O Talmud proíbe perguntar a um lojista o preço de um item que você não tem nenhuma intenção de compra. Você está roubando sua mente, fazendo-o pensar que ele tem um cliente. Parece que o mesmo se aplica à sua incursão-shopping de câmera. O vendedor investiu meia hora em você, pensando que ele tinha um comprador. Se você nunca teve a intenção de comprar a câmera naquela loja, você roubou sua mente, pois ele lhe deu seu tempo para nada.

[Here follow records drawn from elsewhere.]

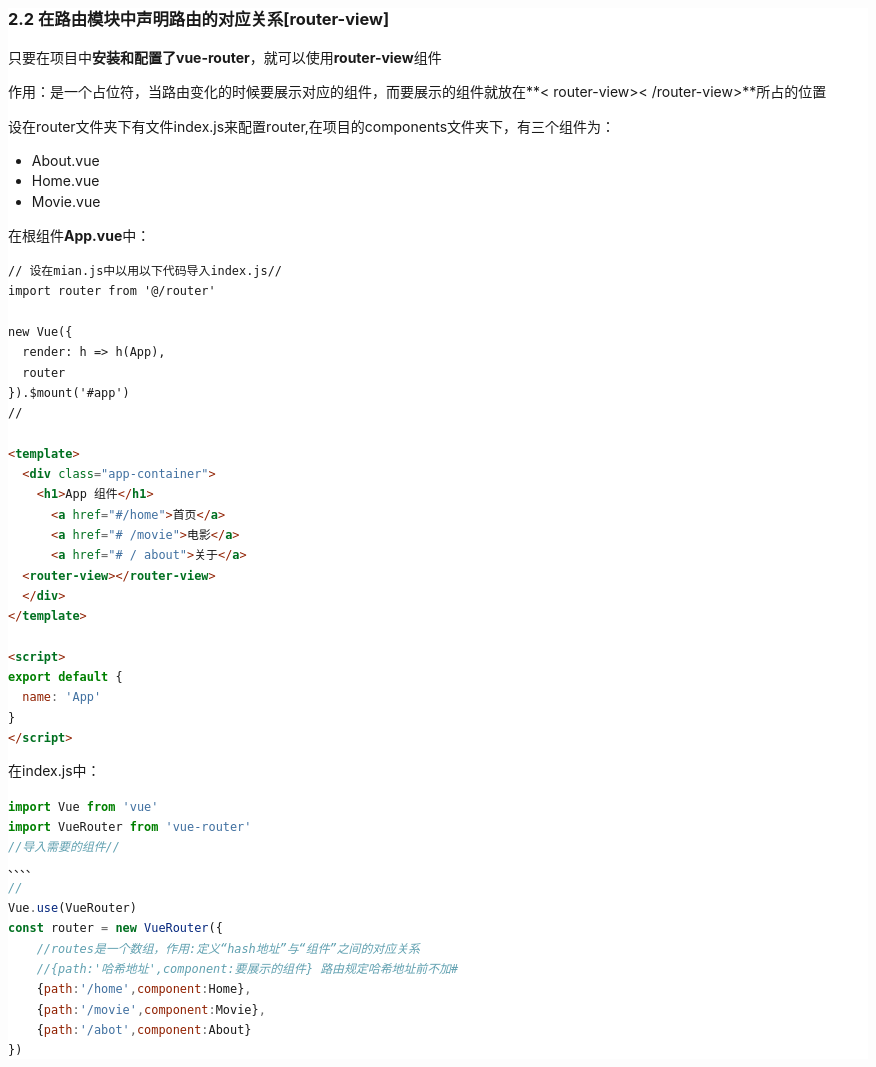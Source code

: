 

### 2.2 在路由模块中声明路由的对应关系[router-view]

只要在项目中**安装和配置了vue-router**，就可以使用**router-view**组件

作用：是一个占位符，当路由变化的时候要展示对应的组件，而要展示的组件就放在**< router-view>< /router-view>**所占的位置

设在router文件夹下有文件index.js来配置router,在项目的components文件夹下，有三个组件为：

- About.vue
- Home.vue
- Movie.vue

在根组件**App.vue**中：

```html
// 设在mian.js中以用以下代码导入index.js//
import router from '@/router'

new Vue({
  render: h => h(App),
  router
}).$mount('#app')
//

<template>
  <div class="app-container">
    <h1>App 组件</h1>
      <a href="#/home">首页</a>
      <a href="# /movie">电影</a>
      <a href="# / about">关于</a>
  <router-view></router-view>
  </div>
</template>

<script>
export default {
  name: 'App'
}
</script>
```



在index.js中：

```js
import Vue from 'vue'
import VueRouter from 'vue-router'
//导入需要的组件//
、、、、
//
Vue.use(VueRouter)
const router = new VueRouter({
    //routes是一个数组，作用:定义“hash地址”与“组件”之间的对应关系
    //{path:'哈希地址',component:要展示的组件} 路由规定哈希地址前不加#
    {path:'/home',component:Home},
    {path:'/movie',component:Movie},
    {path:'/abot',component:About}                         
})
```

Agora, você poderia argumentar que o seu caso é diferente do talmúdico. O sujeito que atendeu você não possui a mercadoria; ele é apenas as vende. Não faz nenhuma diferença para ele se ele fez a venda ou não; seu trabalho é responder a perguntas dos clientes. Ok, mas talvez ele receba uma comissão sobre cada venda, então ele nem teria se dado ao trabalho de despender seu tempo com você se soubesse que não havia chance de selar o negócio. E mesmo se ele não recebe comissão, você não estará roubando o proprietário da loja, que paga a sua equipe de vendas para atender os clientes genuínos?
Você poderia argumentar que ficaria mais do que feliz em comprar a câmera na loja, se eles tivessem o preço igual ao online. Então, você não estaria enganando, apenas comparando preços. Esse pode ser realmente o caso. Só você e D'us sabem.
Na maioria das questões de certo e errado, ações contam mais do que intenções. Mas quando se trata de roubar mentes, a ação é sempre defensável. Suas intenções devem ser também.